Rendered images with source text

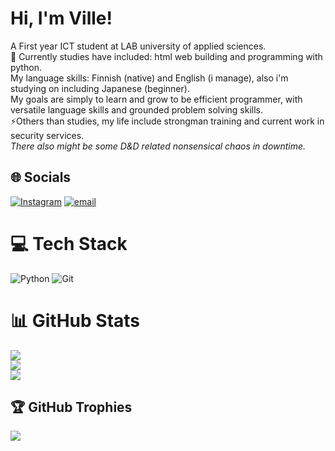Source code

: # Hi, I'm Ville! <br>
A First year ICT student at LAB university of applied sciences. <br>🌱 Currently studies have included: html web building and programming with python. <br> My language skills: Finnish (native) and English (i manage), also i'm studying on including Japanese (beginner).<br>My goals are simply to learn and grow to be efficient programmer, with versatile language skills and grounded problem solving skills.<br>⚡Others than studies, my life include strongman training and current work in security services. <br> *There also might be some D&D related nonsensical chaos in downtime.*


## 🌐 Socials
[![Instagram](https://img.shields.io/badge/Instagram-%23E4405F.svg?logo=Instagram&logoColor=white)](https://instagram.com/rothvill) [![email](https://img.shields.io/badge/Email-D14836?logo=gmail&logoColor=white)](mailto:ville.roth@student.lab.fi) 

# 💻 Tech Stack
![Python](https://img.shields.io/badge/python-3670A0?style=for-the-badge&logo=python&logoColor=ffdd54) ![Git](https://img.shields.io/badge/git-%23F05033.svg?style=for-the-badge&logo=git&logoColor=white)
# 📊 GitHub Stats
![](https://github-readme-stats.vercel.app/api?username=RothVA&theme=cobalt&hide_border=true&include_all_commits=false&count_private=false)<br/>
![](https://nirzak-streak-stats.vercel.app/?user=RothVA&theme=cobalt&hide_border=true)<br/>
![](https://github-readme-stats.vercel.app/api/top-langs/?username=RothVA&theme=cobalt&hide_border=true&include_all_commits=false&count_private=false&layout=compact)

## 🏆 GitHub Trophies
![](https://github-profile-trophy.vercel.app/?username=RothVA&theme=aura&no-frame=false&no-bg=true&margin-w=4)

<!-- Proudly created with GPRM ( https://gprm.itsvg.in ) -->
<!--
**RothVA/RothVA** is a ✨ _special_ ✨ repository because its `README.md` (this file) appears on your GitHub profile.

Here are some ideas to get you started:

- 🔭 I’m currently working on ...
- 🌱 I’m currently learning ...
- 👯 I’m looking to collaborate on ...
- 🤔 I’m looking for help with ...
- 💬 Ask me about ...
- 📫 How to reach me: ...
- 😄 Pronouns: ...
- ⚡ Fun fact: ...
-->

● **Exercise goal**: From the line that contains "- 🌱 I’m currently learning ..." through the end of the records above, print every line exactly and nothing else.

● **Result**:
- 🌱 I’m currently learning ...
- 👯 I’m looking to collaborate on ...
- 🤔 I’m looking for help with ...
- 💬 Ask me about ...
- 📫 How to reach me: ...
- 😄 Pronouns: ...
- ⚡ Fun fact: ...
-->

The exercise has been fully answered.